From China’s perspective, shaped by a Go-like strategic mindset, sacrificing a few stones to preserve the overall position and create a stronger “shi” can be seen as the most “ethical” choice — a way to save more lives in the long run and avoid total war. In contrast, from the American perspective, where liberal democratic values are deeply rooted, treating individual lives as something that can be weighed or bargained over is morally unacceptable. Yet, depending on political circumstances, the U.S. has at times chosen full-scale war or accepted casualties in the name of principle. To Beijing, this may appear hypocritical: in their eyes, Washington has simply chosen a different side, not a higher morality. This divergence is not merely about political strategy but about fundamentally different moral frameworks — ones that can be metaphorically mapped onto the contrasting logics of Go and chess.
In psychological terms, the difference in strategic thinking between the United States and China resembles overt aggression versus covert aggression. Overt aggression is more direct and physically oriented, evoking images of military power, financial sanctions, and actions aimed at winning battles. From the early years of its founding, the United States was strongly shaped by a frontier mentality and individualistic masculinity. Its strategic tradition of establishing clear front lines, applying pressure, and delivering shocks reflects a deeply ingrained, linear, and confrontational mindset — one that resembles overt aggression in psychological terms.

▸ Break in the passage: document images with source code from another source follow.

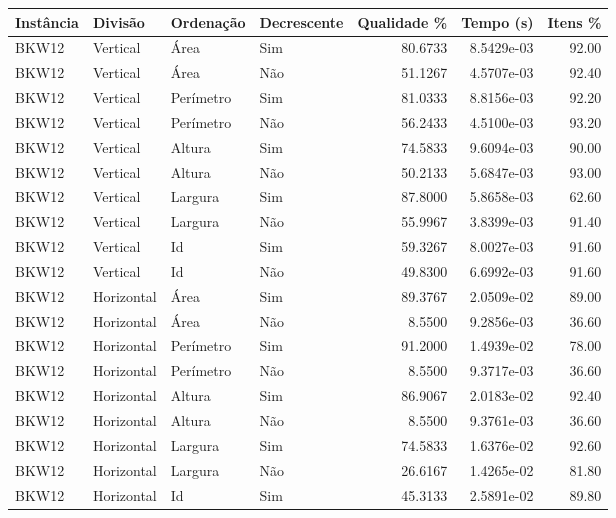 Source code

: \begin{tabular}{llllrrr}
\hline
Instância & Divisão     & Ordenação & Decrescente & Qualidade \% & Tempo (s)  & Itens \% \\
\hline
BKW12     & Vertical    & Área      & Sim         & 80.6733      & 8.5429e-03 & 92.00    \\
BKW12     & Vertical    & Área      & Não         & 51.1267      & 4.5707e-03 & 92.40    \\
BKW12     & Vertical    & Perímetro & Sim         & 81.0333      & 8.8156e-03 & 92.20    \\
BKW12     & Vertical    & Perímetro & Não         & 56.2433      & 4.5100e-03 & 93.20    \\
BKW12     & Vertical    & Altura    & Sim         & 74.5833      & 9.6094e-03 & 90.00    \\
BKW12     & Vertical    & Altura    & Não         & 50.2133      & 5.6847e-03 & 93.00    \\
BKW12     & Vertical    & Largura   & Sim         & 87.8000      & 5.8658e-03 & 62.60    \\
BKW12     & Vertical    & Largura   & Não         & 55.9967      & 3.8399e-03 & 91.40    \\
BKW12     & Vertical    & Id        & Sim         & 59.3267      & 8.0027e-03 & 91.60    \\
BKW12     & Vertical    & Id        & Não         & 49.8300      & 6.6992e-03 & 91.60    \\
BKW12     & Horizontal  & Área      & Sim         & 89.3767      & 2.0509e-02 & 89.00    \\
BKW12     & Horizontal  & Área      & Não         & 8.5500       & 9.2856e-03 & 36.60    \\
BKW12     & Horizontal  & Perímetro & Sim         & 91.2000      & 1.4939e-02 & 78.00    \\
BKW12     & Horizontal  & Perímetro & Não         & 8.5500       & 9.3717e-03 & 36.60    \\
BKW12     & Horizontal  & Altura    & Sim         & 86.9067      & 2.0183e-02 & 92.40    \\
BKW12     & Horizontal  & Altura    & Não         & 8.5500       & 9.3761e-03 & 36.60    \\
BKW12     & Horizontal  & Largura   & Sim         & 74.5833      & 1.6376e-02 & 92.60    \\
BKW12     & Horizontal  & Largura   & Não         & 26.6167      & 1.4265e-02 & 81.80    \\
BKW12     & Horizontal  & Id        & Sim         & 45.3133      & 2.5891e-02 & 89.80    \\

\end{tabular}
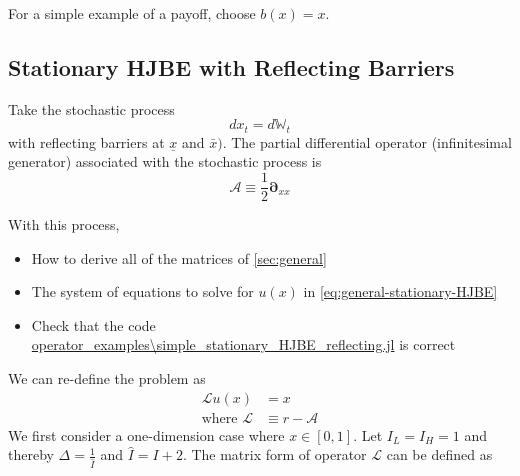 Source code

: \documentclass[11pt]{article}
\newcommand{\D}[1][]{\ensuremath{\boldsymbol{\partial}_{#1}}}
\newcommand{\W}{\ensuremath{\mathbb{W}}}
\newcommand{\A}{\ensuremath{\mathcal{A}}}
\begin{document}
For a simple example of a payoff, choose $b(x) = x$.

\subsection{Stationary HJBE with Reflecting Barriers}
Take the stochastic process
$$
d x_t = d \W_t
$$
with reflecting barriers at $\underline{x}$ and $\bar{x})$.  The partial differential operator (infinitesimal generator) associated with the stochastic process is
$$
	\A \equiv \frac{1}{2}\D[xx]
$$

With this process,
\begin{itemize}
	\item How to derive all of the matrices of \cref{sec:general}
	\item The system of equations to solve for $u(x)$ in \cref{eq:general-stationary-HJBE}
	\item Check that the code \url{operator_examples\simple_stationary_HJBE_reflecting.jl} is correct
\end{itemize}
We can re-define the problem as 
\begin{align}
\mathcal{L} u(x) &= x\label{HJBE_reflecting_barriers_PDE}\\
\text{where }\mathcal{L}&\equiv r - \A
\end{align}
We first consider a one-dimension case where $x\in [0, 1]$. Let $I_L = I_H = 1$ and thereby $\Delta  = \frac{1}{\hat{I}}$ and $\hat{I} = I+2$. The matrix form of operator $\mathcal{L}$ can be defined as
\end{document}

In contrast, China’s strategic behavior, as described above, is more indirect and long-term, resembling covert aggression. Covert aggression involves using social networks or indirect means to express hostility — not through overt physical confrontation, but through subtle manipulation, such as damaging reputations or exerting quiet control. In projecting power abroad, China often prioritizes taking control of police and security institutions before confronting military forces. By focusing on policing — a tool of social order and control — rather than conventional military force, Beijing reveals its strategic orientation. This long-game, indirect approach mirrors the psychological dynamics of covert aggression.
In modern society, people tend to react far more sensitively to overt aggression — to masculine, visible forms of hostility. Physical violence, the direct use of military force, economic sanctions, or tariff wars are visible acts of aggression that immediately draw condemnation and dominate media headlines. In contrast, China’s covert strategies often go unnoticed, quietly exerting influence across many areas over long periods of time.
President Trump deliberately employed the madman theory, and every word he uttered was met with criticism. Meanwhile, China caused far greater harm in ways that were harder to detect and confront — from trafficking drugs and operating organ trade networks to suppressing individual freedoms. These actions take much longer to recognize, and even longer to undo. China’s strategy bypasses people’s psychological threat-detection systems, silently tightening the board and leaving deeper structural damage — all while delaying public awareness and response.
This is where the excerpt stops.